Sorry to hear you are encountering all these problems. Could you tell me the

HDP,Ambari and OS type and version you are trying to install.

I will try to guide you.

avatar
Rising Star

ubuntu 16.4 based on

http://public-repo-1.hortonworks.com/ambari/ubuntu16/2.x/updates/2.5.2.0/ambari.list

and ubuntu 14.4 based on

http://public-repo-1.hortonworks.com/ambari/ubuntu14/2.x/updates/2.5.2.0/ambari.list

HDP-2.6.2.0
HDFS2.7.3
YARN2.7.3
MapReduce22.7.3
Tez0.7.0
Hive1.2.1000
Pig0.16.0
ZooKeeper3.4.6
Ambari Metrics0.1.0
SmartSense1.4.2.2.5.2.0-298
Spark22.1.1
Slider0.92.0

avatar
Master Mentor

@ilia kheifets

What is your cluster size? what error especially are you experiencing?

Once you respond, I never experience such a problem n Ubuntu, will build a single node cluster and try to reproduce your error.


avatar
Rising Star

for the test case i used a total of 3 computers

  1. ambari-server to manage all nodes
  2. amabri-agent to hold all managing services
  3. ambari-agent only worker services

the error mentioned in the first post, upon starting all services on all nodes, the History Server ,Hive Metastore ,HiveServer2 faill to start.
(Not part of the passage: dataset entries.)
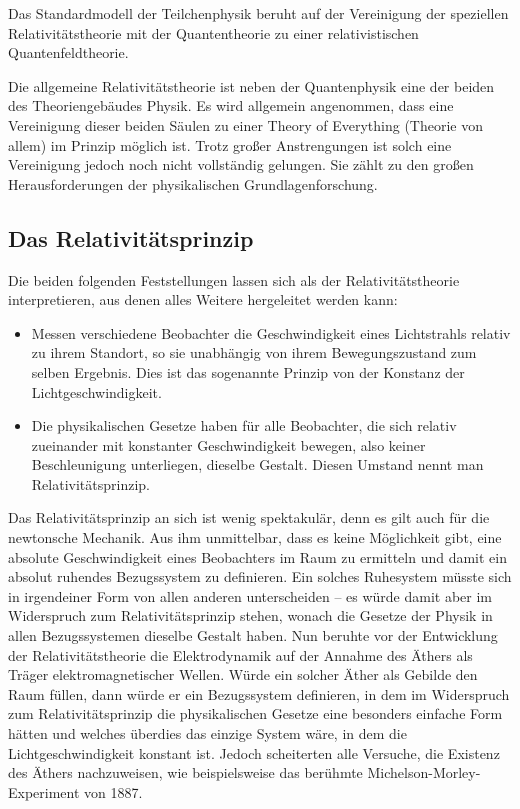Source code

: \begin{nohyphens}
Das Standardmodell der Teilchenphysik beruht auf der Vereinigung der speziellen Relativitätstheorie mit der Quantentheorie zu einer relativistischen Quantenfeldtheorie.

Die allgemeine Relativitätstheorie ist neben der Quantenphysik eine der beiden  des Theoriengebäudes Physik. Es wird allgemein angenommen, dass eine Vereinigung dieser beiden Säulen zu einer Theory of Everything (Theorie von allem) im Prinzip möglich ist. Trotz großer Anstrengungen ist solch eine Vereinigung jedoch noch nicht vollständig gelungen. Sie zählt zu den großen Herausforderungen der physikalischen Grundlagenforschung.

\subsection{Das Relativitätsprinzip}

Die beiden folgenden Feststellungen lassen sich als  der Relativitätstheorie interpretieren, aus denen alles Weitere hergeleitet werden kann:

\begin{itemize}\Lf
  \item Messen verschiedene Beobachter die Geschwindigkeit eines Lichtstrahls relativ zu ihrem Standort, so  sie unabhängig von ihrem  Bewegungszustand zum selben Ergebnis. Dies ist das sogenannte Prinzip von der Konstanz der Lichtgeschwindigkeit.
  \item Die physikalischen Gesetze haben für alle Beobachter, die sich relativ zueinander mit konstanter Geschwindigkeit bewegen, also keiner Beschleunigung unterliegen, dieselbe Gestalt. Diesen Umstand nennt man Relativitätsprinzip.
\end{itemize}

Das Relativitätsprinzip an sich ist wenig spektakulär, denn es gilt auch für die newtonsche Mechanik. Aus ihm  unmittelbar, dass es keine Möglichkeit gibt, eine absolute Geschwindigkeit eines Beobachters im Raum zu ermitteln und damit ein absolut ruhendes Bezugssystem zu definieren. Ein solches Ruhesystem müsste sich in irgendeiner Form von allen anderen unterscheiden – es würde damit aber im Widerspruch zum Relativitätsprinzip stehen, wonach die Gesetze der Physik in allen Bezugssystemen dieselbe Gestalt haben. Nun beruhte vor der Entwicklung der Relativitätstheorie die Elektrodynamik auf der Annahme des Äthers als Träger elektromagnetischer Wellen. Würde ein solcher Äther als  Gebilde den Raum füllen, dann würde er ein Bezugssystem definieren, in dem im Widerspruch zum Relativitätsprinzip die physikalischen Gesetze eine besonders einfache Form hätten und welches überdies das einzige System wäre, in dem die Lichtgeschwindigkeit konstant ist. Jedoch scheiterten alle Versuche, die Existenz des Äthers nachzuweisen, wie beispielsweise das berühmte Michelson-Morley-Experiment von 1887.


\end{nohyphens}
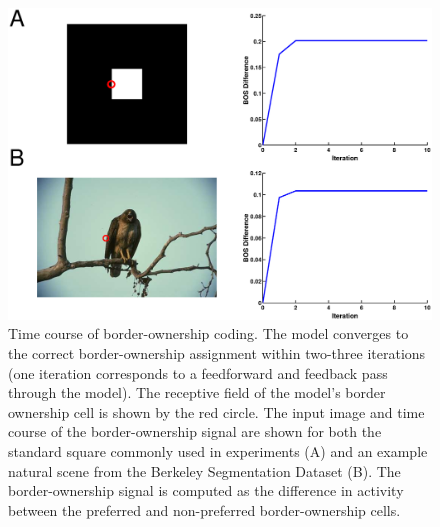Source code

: \documentclass[12pt]{article}
\begin{document}
\begin{figure}[t]
\hfill
\begin{center}
\includegraphics[width=\textwidth]{figs/BOS_timecourse.eps}
\end{center}
\caption{Time course of border-ownership coding. The model converges to the correct border-ownership assignment within two-three iterations (one iteration corresponds to a feedforward and feedback pass through the model). The receptive field of the model's border ownership cell is shown by the red circle. The input image and time course of the border-ownership signal are shown for both the standard square commonly used in experiments (A) and an example natural scene from the Berkeley Segmentation Dataset (B). The border-ownership signal is computed as the difference in activity between the preferred and non-preferred border-ownership cells.}
\label{Fig:results_time}
\end{figure}
\end{document}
I made a simple step by step install, with no special configuration on fresh vm, based on clean images from http://www.osboxes.org

avatar
Master Mentor

@ilia kheifets

Curious though did you install ambari-agent on the ambari server too? If you didn't please do that and edit /etc/ambari-agent/conf/ambari-agent.ini to point to the new host.

[server]
hostname={Ambari-server_FQDN}
url_port=8440
secured_url_port=8441

Please le me know before I build an environment to reproduce your issue!